**To do**
Set out exactly every line of the entries below, starting at the line that holds "- Поддержка создания" and stopping after the line that holds "### Заключение".

**Data for this exercise**
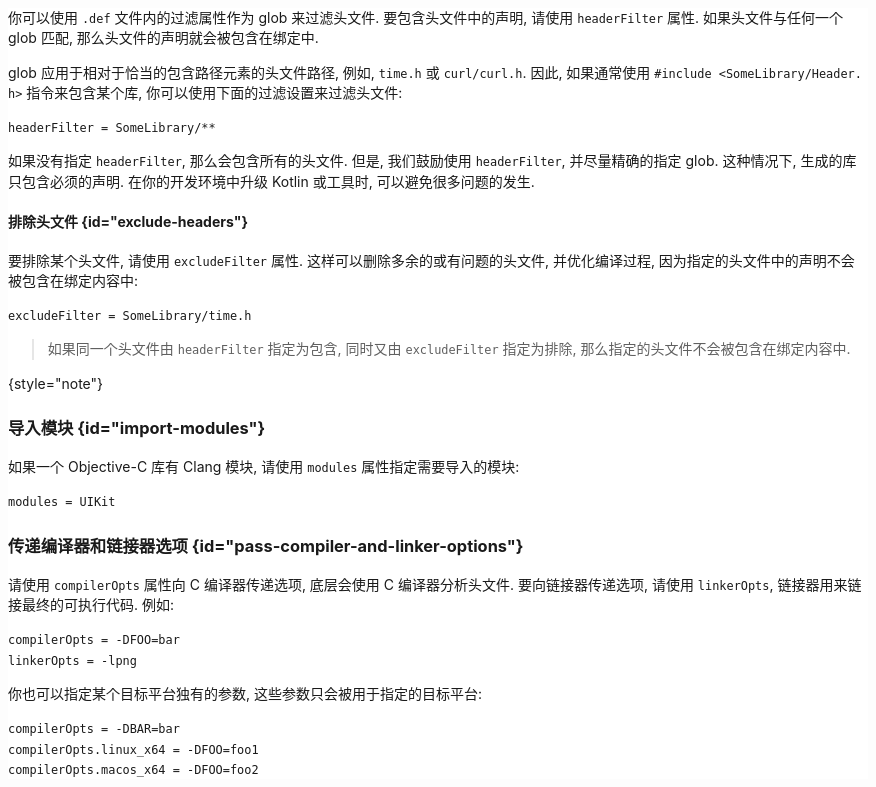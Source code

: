 你可以使用 `.def` 文件内的过滤属性作为 glob 来过滤头文件.
要包含头文件中的声明, 请使用 `headerFilter` 属性.
如果头文件与任何一个 glob 匹配, 那么头文件的声明就会被包含在绑定中.

glob 应用于相对于恰当的包含路径元素的头文件路径, 例如, `time.h` 或 `curl/curl.h`.
因此, 如果通常使用 `#include <SomeLibrary/Header.h>` 指令来包含某个库,
你可以使用下面的过滤设置来过滤头文件:

```none
headerFilter = SomeLibrary/**
```

如果没有指定 `headerFilter`, 那么会包含所有的头文件.
但是, 我们鼓励使用 `headerFilter`, 并尽量精确的指定 glob. 这种情况下, 生成的库只包含必须的声明.
在你的开发环境中升级 Kotlin 或工具时, 可以避免很多问题的发生.

#### 排除头文件 {id="exclude-headers"}

要排除某个头文件, 请使用 `excludeFilter` 属性.
这样可以删除多余的或有问题的头文件, 并优化编译过程,
因为指定的头文件中的声明不会被包含在绑定内容中:

```none
excludeFilter = SomeLibrary/time.h
```

> 如果同一个头文件由 `headerFilter` 指定为包含, 同时又由 `excludeFilter` 指定为排除,
> 那么指定的头文件不会被包含在绑定内容中.
>
{style="note"}

### 导入模块 {id="import-modules"}

如果一个 Objective-C 库有 Clang 模块, 请使用 `modules` 属性指定需要导入的模块:

```none
modules = UIKit
```

### 传递编译器和链接器选项 {id="pass-compiler-and-linker-options"}

请使用 `compilerOpts` 属性向 C 编译器传递选项, 底层会使用 C 编译器分析头文件.
要向链接器传递选项, 请使用 `linkerOpts`, 链接器用来链接最终的可执行代码.
例如:

```none
compilerOpts = -DFOO=bar
linkerOpts = -lpng
```

你也可以指定某个目标平台独有的参数, 这些参数只会被用于指定的目标平台:

```none
compilerOpts = -DBAR=bar
compilerOpts.linux_x64 = -DFOO=foo1
compilerOpts.macos_x64 = -DFOO=foo2
```
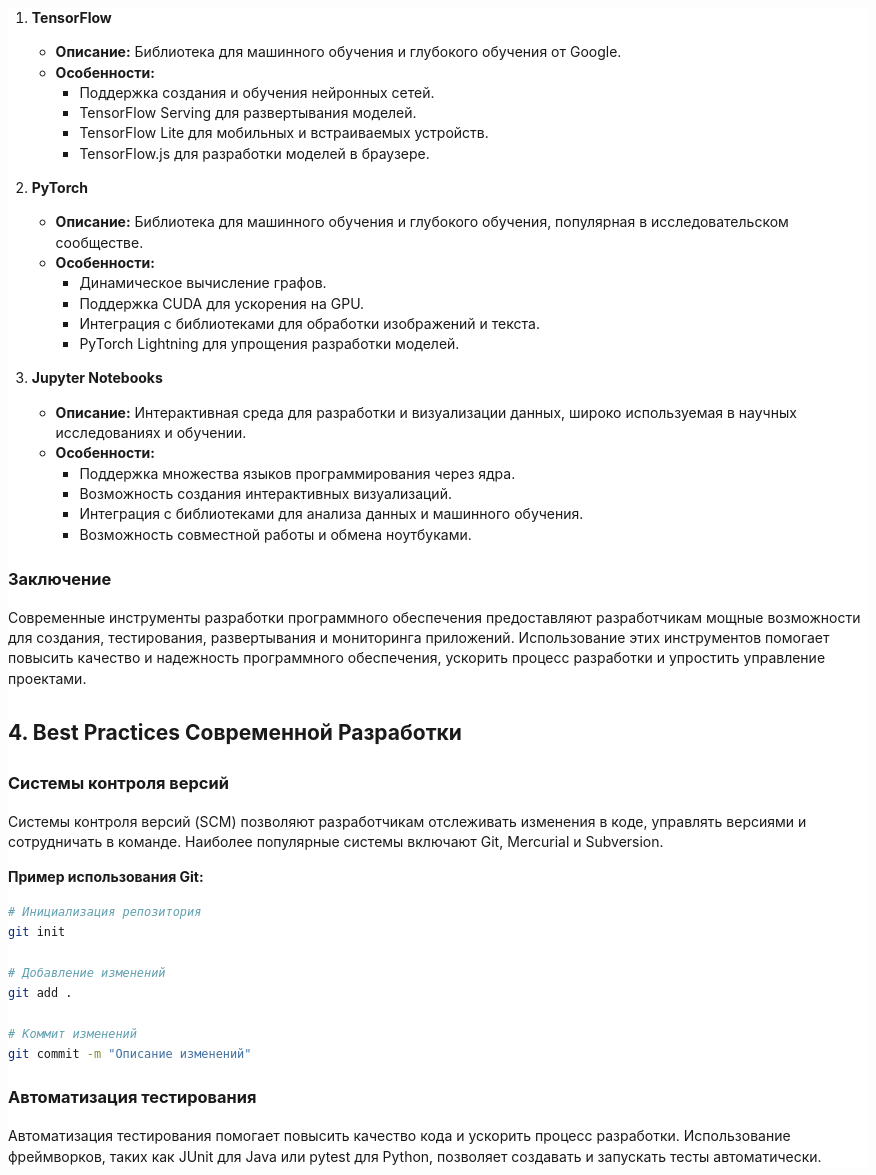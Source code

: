 1. **TensorFlow**
   - **Описание:** Библиотека для машинного обучения и глубокого обучения от Google.
   - **Особенности:**
     - Поддержка создания и обучения нейронных сетей.
     - TensorFlow Serving для развертывания моделей.
     - TensorFlow Lite для мобильных и встраиваемых устройств.
     - TensorFlow.js для разработки моделей в браузере.

2. **PyTorch**
   - **Описание:** Библиотека для машинного обучения и глубокого обучения, популярная в исследовательском сообществе.
   - **Особенности:**
     - Динамическое вычисление графов.
     - Поддержка CUDA для ускорения на GPU.
     - Интеграция с библиотеками для обработки изображений и текста.
     - PyTorch Lightning для упрощения разработки моделей.

3. **Jupyter Notebooks**
   - **Описание:** Интерактивная среда для разработки и визуализации данных, широко используемая в научных исследованиях и обучении.
   - **Особенности:**
     - Поддержка множества языков программирования через ядра.
     - Возможность создания интерактивных визуализаций.
     - Интеграция с библиотеками для анализа данных и машинного обучения.
     - Возможность совместной работы и обмена ноутбуками.

### Заключение
Современные инструменты разработки программного обеспечения предоставляют разработчикам мощные возможности для создания, тестирования, развертывания и мониторинга приложений. Использование этих инструментов помогает повысить качество и надежность программного обеспечения, ускорить процесс разработки и упростить управление проектами.

## 4. Best Practices Современной Разработки

### Системы контроля версий
Системы контроля версий (SCM) позволяют разработчикам отслеживать изменения в коде, управлять версиями и сотрудничать в команде. Наиболее популярные системы включают Git, Mercurial и Subversion. 

**Пример использования Git:**
```bash
# Инициализация репозитория
git init

# Добавление изменений
git add .

# Коммит изменений
git commit -m "Описание изменений"
```

### Автоматизация тестирования
Автоматизация тестирования помогает повысить качество кода и ускорить процесс разработки. Использование фреймворков, таких как JUnit для Java или pytest для Python, позволяет создавать и запускать тесты автоматически.
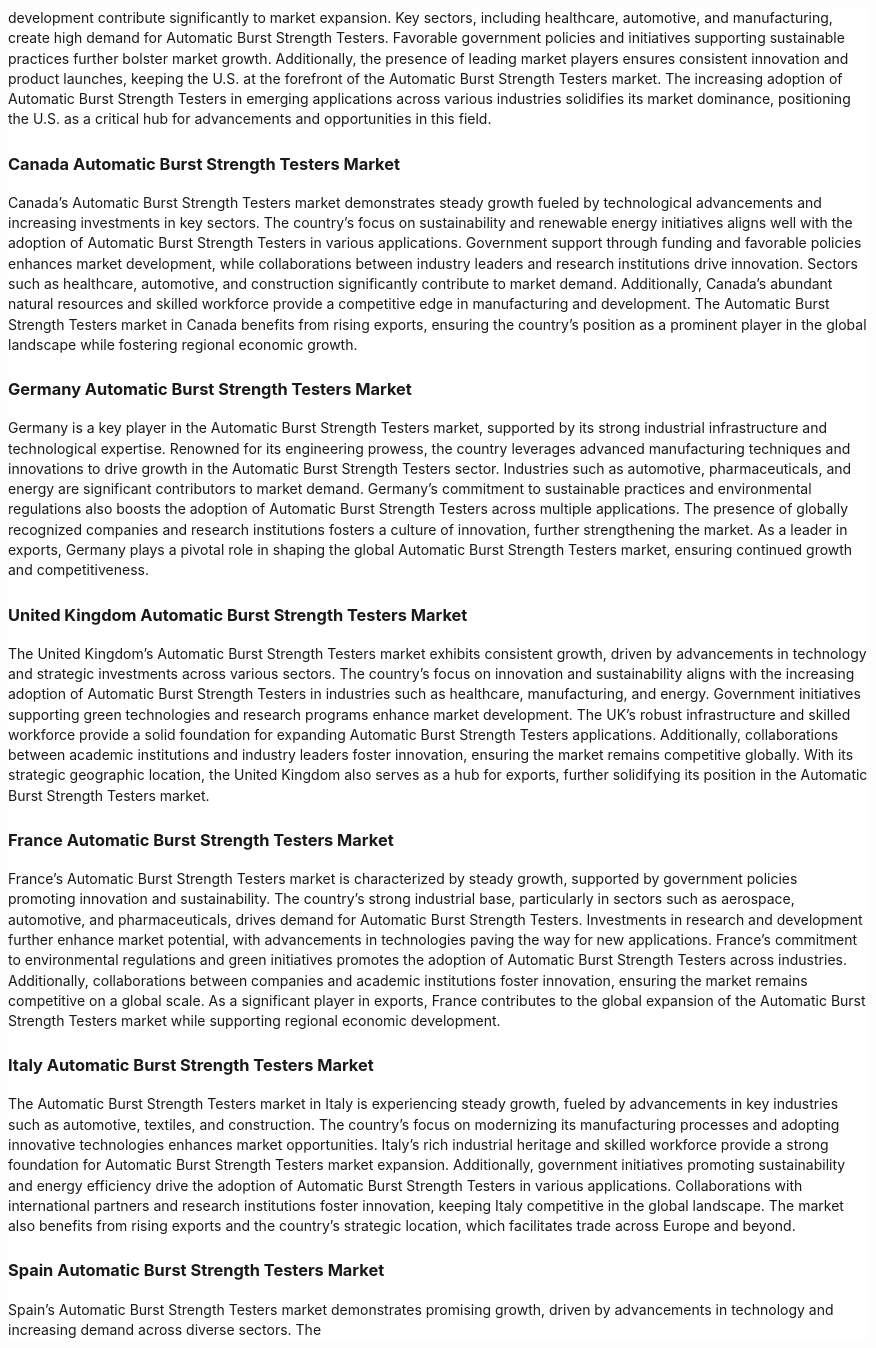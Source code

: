 development contribute significantly to market expansion. Key sectors, including healthcare, automotive, and manufacturing, create high demand for Automatic Burst Strength Testers. Favorable government policies and initiatives supporting sustainable practices further bolster market growth. Additionally, the presence of leading market players ensures consistent innovation and product launches, keeping the U.S. at the forefront of the Automatic Burst Strength Testers market. The increasing adoption of Automatic Burst Strength Testers in emerging applications across various industries solidifies its market dominance, positioning the U.S. as a critical hub for advancements and opportunities in this field.</p><h3>Canada Automatic Burst Strength Testers Market</h3><p>Canada&rsquo;s Automatic Burst Strength Testers market demonstrates steady growth fueled by technological advancements and increasing investments in key sectors. The country&rsquo;s focus on sustainability and renewable energy initiatives aligns well with the adoption of Automatic Burst Strength Testers in various applications. Government support through funding and favorable policies enhances market development, while collaborations between industry leaders and research institutions drive innovation. Sectors such as healthcare, automotive, and construction significantly contribute to market demand. Additionally, Canada&rsquo;s abundant natural resources and skilled workforce provide a competitive edge in manufacturing and development. The Automatic Burst Strength Testers market in Canada benefits from rising exports, ensuring the country&rsquo;s position as a prominent player in the global landscape while fostering regional economic growth.</p><h3>Germany Automatic Burst Strength Testers Market</h3><p>Germany is a key player in the Automatic Burst Strength Testers market, supported by its strong industrial infrastructure and technological expertise. Renowned for its engineering prowess, the country leverages advanced manufacturing techniques and innovations to drive growth in the Automatic Burst Strength Testers sector. Industries such as automotive, pharmaceuticals, and energy are significant contributors to market demand. Germany&rsquo;s commitment to sustainable practices and environmental regulations also boosts the adoption of Automatic Burst Strength Testers across multiple applications. The presence of globally recognized companies and research institutions fosters a culture of innovation, further strengthening the market. As a leader in exports, Germany plays a pivotal role in shaping the global Automatic Burst Strength Testers market, ensuring continued growth and competitiveness.</p><h3>United Kingdom Automatic Burst Strength Testers Market</h3><p>The United Kingdom&rsquo;s Automatic Burst Strength Testers market exhibits consistent growth, driven by advancements in technology and strategic investments across various sectors. The country&rsquo;s focus on innovation and sustainability aligns with the increasing adoption of Automatic Burst Strength Testers in industries such as healthcare, manufacturing, and energy. Government initiatives supporting green technologies and research programs enhance market development. The UK&rsquo;s robust infrastructure and skilled workforce provide a solid foundation for expanding Automatic Burst Strength Testers applications. Additionally, collaborations between academic institutions and industry leaders foster innovation, ensuring the market remains competitive globally. With its strategic geographic location, the United Kingdom also serves as a hub for exports, further solidifying its position in the Automatic Burst Strength Testers market.</p><h3>France Automatic Burst Strength Testers Market</h3><p>France&rsquo;s Automatic Burst Strength Testers market is characterized by steady growth, supported by government policies promoting innovation and sustainability. The country&rsquo;s strong industrial base, particularly in sectors such as aerospace, automotive, and pharmaceuticals, drives demand for Automatic Burst Strength Testers. Investments in research and development further enhance market potential, with advancements in technologies paving the way for new applications. France&rsquo;s commitment to environmental regulations and green initiatives promotes the adoption of Automatic Burst Strength Testers across industries. Additionally, collaborations between companies and academic institutions foster innovation, ensuring the market remains competitive on a global scale. As a significant player in exports, France contributes to the global expansion of the Automatic Burst Strength Testers market while supporting regional economic development.</p><h3>Italy Automatic Burst Strength Testers Market</h3><p>The Automatic Burst Strength Testers market in Italy is experiencing steady growth, fueled by advancements in key industries such as automotive, textiles, and construction. The country&rsquo;s focus on modernizing its manufacturing processes and adopting innovative technologies enhances market opportunities. Italy&rsquo;s rich industrial heritage and skilled workforce provide a strong foundation for Automatic Burst Strength Testers market expansion. Additionally, government initiatives promoting sustainability and energy efficiency drive the adoption of Automatic Burst Strength Testers in various applications. Collaborations with international partners and research institutions foster innovation, keeping Italy competitive in the global landscape. The market also benefits from rising exports and the country&rsquo;s strategic location, which facilitates trade across Europe and beyond.</p><h3>Spain Automatic Burst Strength Testers Market</h3><p>Spain&rsquo;s Automatic Burst Strength Testers market demonstrates promising growth, driven by advancements in technology and increasing demand across diverse sectors. The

**Task result**
     - Поддержка создания и обучения нейронных сетей.
     - TensorFlow Serving для развертывания моделей.
     - TensorFlow Lite для мобильных и встраиваемых устройств.
     - TensorFlow.js для разработки моделей в браузере.

2. **PyTorch**
   - **Описание:** Библиотека для машинного обучения и глубокого обучения, популярная в исследовательском сообществе.
   - **Особенности:**
     - Динамическое вычисление графов.
     - Поддержка CUDA для ускорения на GPU.
     - Интеграция с библиотеками для обработки изображений и текста.
     - PyTorch Lightning для упрощения разработки моделей.

3. **Jupyter Notebooks**
   - **Описание:** Интерактивная среда для разработки и визуализации данных, широко используемая в научных исследованиях и обучении.
   - **Особенности:**
     - Поддержка множества языков программирования через ядра.
     - Возможность создания интерактивных визуализаций.
     - Интеграция с библиотеками для анализа данных и машинного обучения.
     - Возможность совместной работы и обмена ноутбуками.

### Заключение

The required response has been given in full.